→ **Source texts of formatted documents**
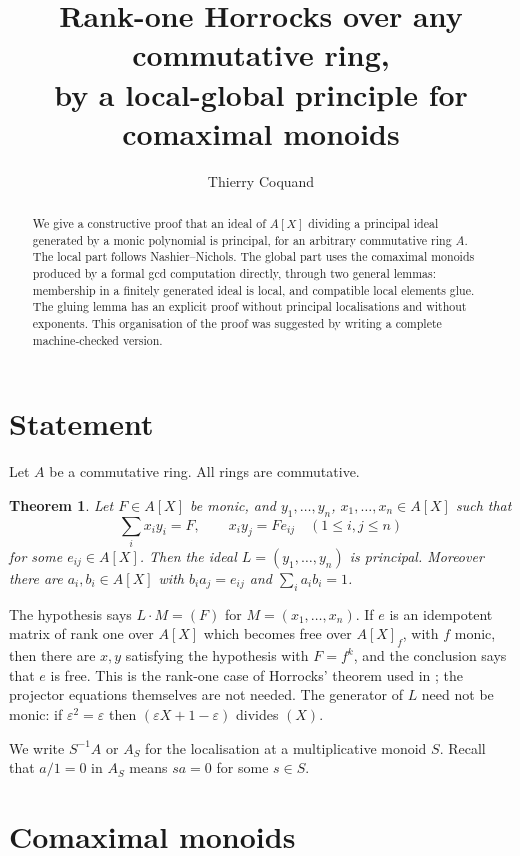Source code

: \documentclass[11pt]{amsart}
\title{Rank-one Horrocks over any commutative ring,\\ by a local-global principle for comaximal monoids}
\author{Thierry Coquand}
\date{}
\newtheorem{theorem}{Theorem}
\theoremstyle{remark}
\begin{document}
\begin{abstract}
We give a constructive proof that an ideal of $A[X]$ dividing a principal ideal
generated by a monic polynomial is principal, for an arbitrary commutative
ring $A$. The local part follows Nashier--Nichols. The global part uses the
comaximal monoids produced by a formal gcd computation directly, through two
general lemmas: membership in a finitely generated ideal is local, and
compatible local elements glue. The gluing lemma has an explicit proof without
principal localisations and without exponents. This organisation of the proof
was suggested by writing a complete machine-checked version.
\end{abstract}

\maketitle

\section{Statement}

Let $A$ be a commutative ring. All rings are commutative.

\begin{theorem}\label{thm:main}
Let $F\in A[X]$ be monic, and $y_1,\dots,y_n$, $x_1,\dots,x_n\in A[X]$ such that
\[
\textstyle\sum_i x_iy_i = F,\qquad x_iy_j = F e_{ij}\quad(1\le i,j\le n)
\]
for some $e_{ij}\in A[X]$. Then the ideal $L=(y_1,\dots,y_n)$ is principal.
Moreover there are $a_i,b_i\in A[X]$ with $b_ia_j=e_{ij}$ and $\sum_i a_ib_i=1$.
\end{theorem}

The hypothesis says $L\cdot M=(F)$ for $M=(x_1,\dots,x_n)$. If $e$ is an
idempotent matrix of rank one over $A[X]$ which becomes free over $A[X]_f$,
with $f$ monic, then there are $x,y$ satisfying the hypothesis with $F=f^k$,
and the conclusion says that $e$ is free. This is the rank-one case of
Horrocks' theorem used in \cite{Proj}; the projector equations themselves are
not needed. The generator of $L$ need not be monic: if $\varepsilon^2=\varepsilon$
then $(\varepsilon X+1-\varepsilon)$ divides $(X)$.

We write $S^{-1}A$ or $A_S$ for the localisation at a multiplicative monoid $S$.
Recall that $a/1=0$ in $A_S$ means $sa=0$ for some $s\in S$.

\section{Comaximal monoids}
\end{document}
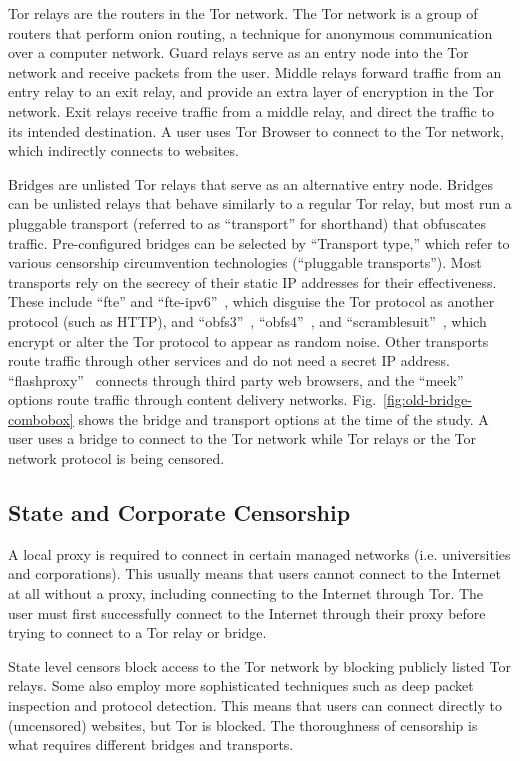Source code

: \documentclass[USenglish,oneside,twocolumn]{article}
\begin{document}
Tor relays are the routers in the Tor network. The Tor network is a group of routers that perform onion routing, a technique for anonymous communication over a computer network.  
Guard relays serve as an entry node into the Tor network and receive packets from the user. Middle relays forward traffic from an entry relay to an exit relay, and provide an extra layer of encryption in the Tor network. Exit relays receive traffic from a middle relay, and direct the traffic to its intended destination. 
A user uses Tor Browser to connect to the Tor network, which indirectly connects to websites. 

Bridges are unlisted Tor relays that serve as an alternative entry node.
Bridges can be unlisted relays that behave similarly to a regular Tor relay,  
but most run a pluggable transport (referred to as ``transport'' for shorthand) that obfuscates traffic. 
Pre-configured bridges can be selected by ``Transport type,'' which refer to various
censorship circumvention technologies (``pluggable transports'').
Most transports rely on the secrecy of their static IP addresses for their effectiveness.
These include ``fte'' and ``fte-ipv6''~\cite{fte},
which disguise the Tor protocol as another protocol (such as HTTP), and
``obfs3''~\cite{obfs3}, ``obfs4''~\cite{obfs4}, and ``scramblesuit''~\cite{scramblesuit},
which encrypt or alter the Tor protocol to appear as random noise.
Other transports route traffic through other services and do not need a secret IP address. 
``flashproxy''~\cite{flashproxy} connects through third party web browsers,
and the ``meek''~\cite{fifield2015blocking} options route traffic
through content delivery networks. Fig.~\ref{fig:old-bridge-combobox} shows the bridge and transport options at the time of the study. A user uses a bridge to connect to the Tor network while Tor relays or the Tor network protocol is being censored. 

\subsection{State and Corporate Censorship}
A local proxy is required to connect in certain managed networks (i.e. universities and corporations). This usually means that users cannot connect to the Internet at all without a proxy, including connecting to the Internet through Tor. The user must first successfully connect to the Internet through their proxy before trying to connect to a Tor relay or bridge. 

State level censors block access to the Tor network by blocking publicly listed Tor relays. Some also employ more sophisticated techniques such as deep packet inspection and protocol detection. This means that users can connect directly to (uncensored) websites, but Tor is blocked. The thoroughness of censorship is what requires different bridges and transports. 
\end{document}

→ **The task**
Output all of the data exactly as it stands, minus any images.

→ **Output for this task**
Source code

: \documentclass[11pt]{amsart}
\title{Rank-one Horrocks over any commutative ring,\\ by a local-global principle for comaximal monoids}
\author{Thierry Coquand}
\date{}
\newtheorem{theorem}{Theorem}
\theoremstyle{remark}
\begin{document}
\begin{abstract}
We give a constructive proof that an ideal of $A[X]$ dividing a principal ideal
generated by a monic polynomial is principal, for an arbitrary commutative
ring $A$. The local part follows Nashier--Nichols. The global part uses the
comaximal monoids produced by a formal gcd computation directly, through two
general lemmas: membership in a finitely generated ideal is local, and
compatible local elements glue. The gluing lemma has an explicit proof without
principal localisations and without exponents. This organisation of the proof
was suggested by writing a complete machine-checked version.
\end{abstract}

\maketitle

\section{Statement}

Let $A$ be a commutative ring. All rings are commutative.

\begin{theorem}\label{thm:main}
Let $F\in A[X]$ be monic, and $y_1,\dots,y_n$, $x_1,\dots,x_n\in A[X]$ such that
\[
\textstyle\sum_i x_iy_i = F,\qquad x_iy_j = F e_{ij}\quad(1\le i,j\le n)
\]
for some $e_{ij}\in A[X]$. Then the ideal $L=(y_1,\dots,y_n)$ is principal.
Moreover there are $a_i,b_i\in A[X]$ with $b_ia_j=e_{ij}$ and $\sum_i a_ib_i=1$.
\end{theorem}

The hypothesis says $L\cdot M=(F)$ for $M=(x_1,\dots,x_n)$. If $e$ is an
idempotent matrix of rank one over $A[X]$ which becomes free over $A[X]_f$,
with $f$ monic, then there are $x,y$ satisfying the hypothesis with $F=f^k$,
and the conclusion says that $e$ is free. This is the rank-one case of
Horrocks' theorem used in \cite{Proj}; the projector equations themselves are
not needed. The generator of $L$ need not be monic: if $\varepsilon^2=\varepsilon$
then $(\varepsilon X+1-\varepsilon)$ divides $(X)$.

We write $S^{-1}A$ or $A_S$ for the localisation at a multiplicative monoid $S$.
Recall that $a/1=0$ in $A_S$ means $sa=0$ for some $s\in S$.

\section{Comaximal monoids}
\end{document}
Source code

: \documentclass[USenglish,oneside,twocolumn]{article}
\begin{document}
Tor relays are the routers in the Tor network. The Tor network is a group of routers that perform onion routing, a technique for anonymous communication over a computer network.  
Guard relays serve as an entry node into the Tor network and receive packets from the user. Middle relays forward traffic from an entry relay to an exit relay, and provide an extra layer of encryption in the Tor network. Exit relays receive traffic from a middle relay, and direct the traffic to its intended destination. 
A user uses Tor Browser to connect to the Tor network, which indirectly connects to websites. 

Bridges are unlisted Tor relays that serve as an alternative entry node.
Bridges can be unlisted relays that behave similarly to a regular Tor relay,  
but most run a pluggable transport (referred to as ``transport'' for shorthand) that obfuscates traffic. 
Pre-configured bridges can be selected by ``Transport type,'' which refer to various
censorship circumvention technologies (``pluggable transports'').
Most transports rely on the secrecy of their static IP addresses for their effectiveness.
These include ``fte'' and ``fte-ipv6''~\cite{fte},
which disguise the Tor protocol as another protocol (such as HTTP), and
``obfs3''~\cite{obfs3}, ``obfs4''~\cite{obfs4}, and ``scramblesuit''~\cite{scramblesuit},
which encrypt or alter the Tor protocol to appear as random noise.
Other transports route traffic through other services and do not need a secret IP address. 
``flashproxy''~\cite{flashproxy} connects through third party web browsers,
and the ``meek''~\cite{fifield2015blocking} options route traffic
through content delivery networks. Fig.~\ref{fig:old-bridge-combobox} shows the bridge and transport options at the time of the study. A user uses a bridge to connect to the Tor network while Tor relays or the Tor network protocol is being censored. 

\subsection{State and Corporate Censorship}
A local proxy is required to connect in certain managed networks (i.e. universities and corporations). This usually means that users cannot connect to the Internet at all without a proxy, including connecting to the Internet through Tor. The user must first successfully connect to the Internet through their proxy before trying to connect to a Tor relay or bridge. 

State level censors block access to the Tor network by blocking publicly listed Tor relays. Some also employ more sophisticated techniques such as deep packet inspection and protocol detection. This means that users can connect directly to (uncensored) websites, but Tor is blocked. The thoroughness of censorship is what requires different bridges and transports. 
\end{document}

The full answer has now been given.